In December 2016, the Florida Supreme Court ruled, 6-1, that the 2002 line would stand. In his dissent, the now retired Justice James Perry wrote that "the line drawn by the majority is arbitrary and cannot withstand scrutiny under the Eighth Amendment."
There are more than 350 inmates awaiting execution on Florida's death row. Of them, more than 150 were sentenced to death after 2002, which means their sentences are eligible to be commuted. Approximately 200 inmates have no chance of getting their sentences changed, including Mark Asay.
His case is not one that invites sympathy. During a night of drinking and searching for prostitutes with his brother Robbie and friend "Bubba" McQuinn, Asay murdered 2 people in Jacksonville. His 1st victim was a black man named Robert Booker, whom he saw having a conversation with McQuinn. According to court documents, Asay yelled at Booker and called him racial slurs. McQuinn tried to intervene but Asay got his gun and shot Booker in the stomach. When his friend asked him why he shot Booker, according to court documents Asay replied, "You got to show a nigger who is boss."

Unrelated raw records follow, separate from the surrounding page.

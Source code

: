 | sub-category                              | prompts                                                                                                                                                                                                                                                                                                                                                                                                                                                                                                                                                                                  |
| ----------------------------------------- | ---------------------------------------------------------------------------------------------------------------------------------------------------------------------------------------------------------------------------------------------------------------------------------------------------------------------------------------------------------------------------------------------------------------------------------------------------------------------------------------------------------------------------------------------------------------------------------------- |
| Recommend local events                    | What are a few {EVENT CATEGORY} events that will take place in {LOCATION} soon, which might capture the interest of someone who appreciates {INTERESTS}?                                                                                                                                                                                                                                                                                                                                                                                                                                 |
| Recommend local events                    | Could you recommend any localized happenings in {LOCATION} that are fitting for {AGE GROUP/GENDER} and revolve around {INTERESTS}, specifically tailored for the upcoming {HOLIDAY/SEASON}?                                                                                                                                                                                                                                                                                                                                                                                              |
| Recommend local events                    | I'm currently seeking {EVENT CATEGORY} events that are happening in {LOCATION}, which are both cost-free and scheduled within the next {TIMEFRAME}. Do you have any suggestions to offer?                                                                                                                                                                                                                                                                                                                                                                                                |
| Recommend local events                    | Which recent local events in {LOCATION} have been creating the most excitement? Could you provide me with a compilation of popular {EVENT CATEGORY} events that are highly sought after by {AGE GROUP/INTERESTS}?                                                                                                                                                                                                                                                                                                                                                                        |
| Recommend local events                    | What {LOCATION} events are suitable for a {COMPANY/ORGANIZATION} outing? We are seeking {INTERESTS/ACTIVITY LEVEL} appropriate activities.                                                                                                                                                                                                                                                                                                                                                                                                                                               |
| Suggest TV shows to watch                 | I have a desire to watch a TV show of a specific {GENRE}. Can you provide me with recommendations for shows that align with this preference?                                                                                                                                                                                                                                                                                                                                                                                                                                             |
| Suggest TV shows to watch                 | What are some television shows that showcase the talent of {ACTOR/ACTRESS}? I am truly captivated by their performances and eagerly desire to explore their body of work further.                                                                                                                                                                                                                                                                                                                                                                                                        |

Asay and his friends drove away and continued to look for women when they met Renee Torres, who court documents identified as Robert McDowell, "a black man dressed as a woman." Asay acted as a lookout while Torres and McQuinn engaged in a sexual act, court documents say. Asay then returned, dragged Torres from the car and shot the victim 6 times. When McQuinn asked why he shot Torres, Asay said that the "the bitch had beat him out of 10 dollars." The trial was fraught with racial tension, as witnesses testified about Asay's usage of racial slurs and alleged white supremacist tattoos. In 1988, jurors voted 9 to 3 to put Asay to death.
Asay has tried to halt his execution for several different reasons including the 2002 cut off date, but he's been repeatedly denied. Last week, the Florida Supreme Court denied his application for a stay of execution saying that Hurst cannot be retroactively applied. Justice Barbara Pariente dissented saying executing Asay despite the 9 to 3 jury vote "violates the foundational principles of both the Florida and United States Constitutions."
On August 14, just days before Asay's scheduled execution, the Florida Supreme Court announced that it had erroneously identified Torres as a black man, decades earlier. According to the Court, the victim was either Latino or white. In a petition to the state high court, Asay's lawyers say this error should entitle Asay to relief, writing that "the state's case against Mr. Asay was premised upon its claim that the 2 homicides at issue were motivated by [his] alleged racial animus."
For Mark Elliott, Asay's case demonstrates the injustice at the root of the partial retroactivity. "If a sentencing law is declared unconstitutional," he says, "it should be unconstitutional for everyone."